Dr. Jam Caleda N.D. Integrative Naturopathic Medical Centre Naturopath YVR
3 min|Dr. Jam Caleda

Treatment of Chronic Pain in Naturopathic Medicine


From my last blog, 'Pain: Learning The Language of the Brain', I discussed the three different generators of pain, nociceptive, peripheral sensitization, and central sensitization. Recall that nociceptive pain is normally due to an injury to a tissue. With proper rehabilitation and time, this pain heals quite nicely and easily.

Chronic Pain

What most people come into our clinic for is chronic pain. This is usually due to peripheral sensitization. Peripheral sensitization normally occurs from a past injury, and can manifest as years of chronic pain. The injury itself may have healed however because it was a traumatic experience it has emblazoned an imprint on the nervous system, which in turn responds by alerting the person with pain so as not to recreate the injury in the future. We experience this as chronic sciatica, painful knees or ankles, and stiff necks to name a few.

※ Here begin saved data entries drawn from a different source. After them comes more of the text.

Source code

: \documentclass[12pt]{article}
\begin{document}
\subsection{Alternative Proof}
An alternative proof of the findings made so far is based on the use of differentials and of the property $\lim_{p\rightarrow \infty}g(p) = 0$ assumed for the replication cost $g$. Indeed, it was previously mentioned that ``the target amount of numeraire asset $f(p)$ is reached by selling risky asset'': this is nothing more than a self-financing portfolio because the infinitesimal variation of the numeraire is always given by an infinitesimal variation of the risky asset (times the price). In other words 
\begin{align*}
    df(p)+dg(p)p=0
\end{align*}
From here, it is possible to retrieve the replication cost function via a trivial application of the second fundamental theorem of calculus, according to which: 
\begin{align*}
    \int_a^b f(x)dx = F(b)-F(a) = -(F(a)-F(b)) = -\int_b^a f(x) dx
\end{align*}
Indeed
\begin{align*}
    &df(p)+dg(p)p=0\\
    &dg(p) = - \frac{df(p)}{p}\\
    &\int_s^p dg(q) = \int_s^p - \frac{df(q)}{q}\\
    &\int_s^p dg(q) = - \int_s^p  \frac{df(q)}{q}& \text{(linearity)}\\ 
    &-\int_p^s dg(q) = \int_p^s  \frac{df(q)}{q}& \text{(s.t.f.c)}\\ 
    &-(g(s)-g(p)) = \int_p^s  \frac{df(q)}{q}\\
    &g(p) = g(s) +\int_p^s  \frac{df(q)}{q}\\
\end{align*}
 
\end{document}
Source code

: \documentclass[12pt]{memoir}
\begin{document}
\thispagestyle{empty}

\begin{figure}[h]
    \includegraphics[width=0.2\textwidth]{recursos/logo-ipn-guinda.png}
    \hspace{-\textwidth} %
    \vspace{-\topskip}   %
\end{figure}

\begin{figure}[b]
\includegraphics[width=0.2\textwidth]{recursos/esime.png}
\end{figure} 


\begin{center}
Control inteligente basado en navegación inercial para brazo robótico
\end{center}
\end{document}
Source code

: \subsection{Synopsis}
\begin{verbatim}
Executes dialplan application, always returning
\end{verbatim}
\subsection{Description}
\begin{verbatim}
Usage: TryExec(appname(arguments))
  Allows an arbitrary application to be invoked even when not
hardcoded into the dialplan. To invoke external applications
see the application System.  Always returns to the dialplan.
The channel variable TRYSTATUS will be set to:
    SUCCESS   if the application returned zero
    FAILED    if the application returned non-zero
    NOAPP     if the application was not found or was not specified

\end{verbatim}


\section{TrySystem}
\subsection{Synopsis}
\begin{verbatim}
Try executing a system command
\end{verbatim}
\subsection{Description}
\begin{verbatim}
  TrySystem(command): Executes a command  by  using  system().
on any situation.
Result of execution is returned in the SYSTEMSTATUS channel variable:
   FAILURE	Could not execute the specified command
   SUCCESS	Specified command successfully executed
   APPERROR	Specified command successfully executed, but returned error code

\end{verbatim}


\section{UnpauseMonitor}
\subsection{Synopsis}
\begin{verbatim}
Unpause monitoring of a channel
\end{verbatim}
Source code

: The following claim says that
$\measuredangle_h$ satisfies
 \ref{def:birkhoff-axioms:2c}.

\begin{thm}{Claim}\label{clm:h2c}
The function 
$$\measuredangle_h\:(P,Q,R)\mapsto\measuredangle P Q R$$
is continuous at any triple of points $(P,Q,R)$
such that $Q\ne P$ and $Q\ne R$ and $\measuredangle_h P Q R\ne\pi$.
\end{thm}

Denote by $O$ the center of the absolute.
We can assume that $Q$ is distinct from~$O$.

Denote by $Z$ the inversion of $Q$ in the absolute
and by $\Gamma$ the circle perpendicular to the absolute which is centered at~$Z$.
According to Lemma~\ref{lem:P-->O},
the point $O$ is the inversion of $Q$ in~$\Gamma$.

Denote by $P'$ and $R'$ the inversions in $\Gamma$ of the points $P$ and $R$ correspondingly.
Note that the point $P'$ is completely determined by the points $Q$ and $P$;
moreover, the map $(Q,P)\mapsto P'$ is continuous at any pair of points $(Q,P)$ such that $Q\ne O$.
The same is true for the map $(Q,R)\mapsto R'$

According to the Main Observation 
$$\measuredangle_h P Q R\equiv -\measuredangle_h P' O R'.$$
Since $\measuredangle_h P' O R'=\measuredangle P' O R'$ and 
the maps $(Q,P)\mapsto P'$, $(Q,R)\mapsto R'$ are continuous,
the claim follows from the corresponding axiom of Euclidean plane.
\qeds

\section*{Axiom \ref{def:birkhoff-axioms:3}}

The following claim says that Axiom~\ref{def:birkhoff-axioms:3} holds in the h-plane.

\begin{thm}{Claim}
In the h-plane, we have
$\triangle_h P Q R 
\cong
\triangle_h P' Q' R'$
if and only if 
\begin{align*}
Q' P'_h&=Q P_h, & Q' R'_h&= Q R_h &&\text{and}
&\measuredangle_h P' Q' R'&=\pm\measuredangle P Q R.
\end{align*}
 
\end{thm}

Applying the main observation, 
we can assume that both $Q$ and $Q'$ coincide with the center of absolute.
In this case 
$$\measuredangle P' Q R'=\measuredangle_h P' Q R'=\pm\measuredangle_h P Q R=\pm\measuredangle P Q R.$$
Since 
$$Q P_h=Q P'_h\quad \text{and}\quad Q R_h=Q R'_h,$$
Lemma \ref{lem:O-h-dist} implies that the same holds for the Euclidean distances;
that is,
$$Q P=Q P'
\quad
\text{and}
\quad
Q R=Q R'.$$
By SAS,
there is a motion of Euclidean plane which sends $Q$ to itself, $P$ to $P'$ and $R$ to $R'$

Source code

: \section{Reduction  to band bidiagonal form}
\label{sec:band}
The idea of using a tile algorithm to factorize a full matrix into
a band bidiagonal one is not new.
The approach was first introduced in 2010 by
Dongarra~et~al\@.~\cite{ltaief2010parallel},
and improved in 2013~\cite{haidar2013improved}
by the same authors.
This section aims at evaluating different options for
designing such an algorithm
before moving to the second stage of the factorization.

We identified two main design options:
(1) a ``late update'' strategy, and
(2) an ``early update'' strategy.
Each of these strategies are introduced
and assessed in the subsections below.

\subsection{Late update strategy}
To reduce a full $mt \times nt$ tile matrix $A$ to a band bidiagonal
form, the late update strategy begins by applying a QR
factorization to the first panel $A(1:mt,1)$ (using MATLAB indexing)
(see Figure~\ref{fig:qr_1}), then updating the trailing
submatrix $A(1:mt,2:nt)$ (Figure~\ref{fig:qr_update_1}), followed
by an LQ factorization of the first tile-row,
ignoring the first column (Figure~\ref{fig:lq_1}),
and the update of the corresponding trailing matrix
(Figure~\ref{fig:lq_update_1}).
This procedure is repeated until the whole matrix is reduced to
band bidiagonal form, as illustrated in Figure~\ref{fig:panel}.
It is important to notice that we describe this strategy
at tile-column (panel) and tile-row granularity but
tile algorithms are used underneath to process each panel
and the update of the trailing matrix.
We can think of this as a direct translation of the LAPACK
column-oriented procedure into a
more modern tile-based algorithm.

How Do We Treat Something Like This?

The issue is in the nerves. What happens is that the nerve or nerves at the site of injury to the brain have changed and lowered their threshold to send that signal of pain. Think of it as a river with a dam that is slowly leaking over time. When the dam is working it allows for a very controlled flow of water through the river, but as it begins to deteriorate more water uncontrollably breaks through. To fix this, we need to fix the dam.

In the analogy, the dam represents receptors along the nerve tract. We must change the way these receptors act so as to reduce the amount of signals it sends along the nerve. This is done through multiple ways. Short prescriptions of pharmacological approaches can be helpful to some extent but rarely provide lasting or permanent relief.

Some of the least invasive and effective ways is through movement, particularly novel movement. Allowing the segments that are experiencing pain to move in ways it normally doesn’t can reduce this constant pain signaling. For example: hula hooping movements, or yoga practices can help reduce low back pain. At times, novel movements by themselves aren’t enough.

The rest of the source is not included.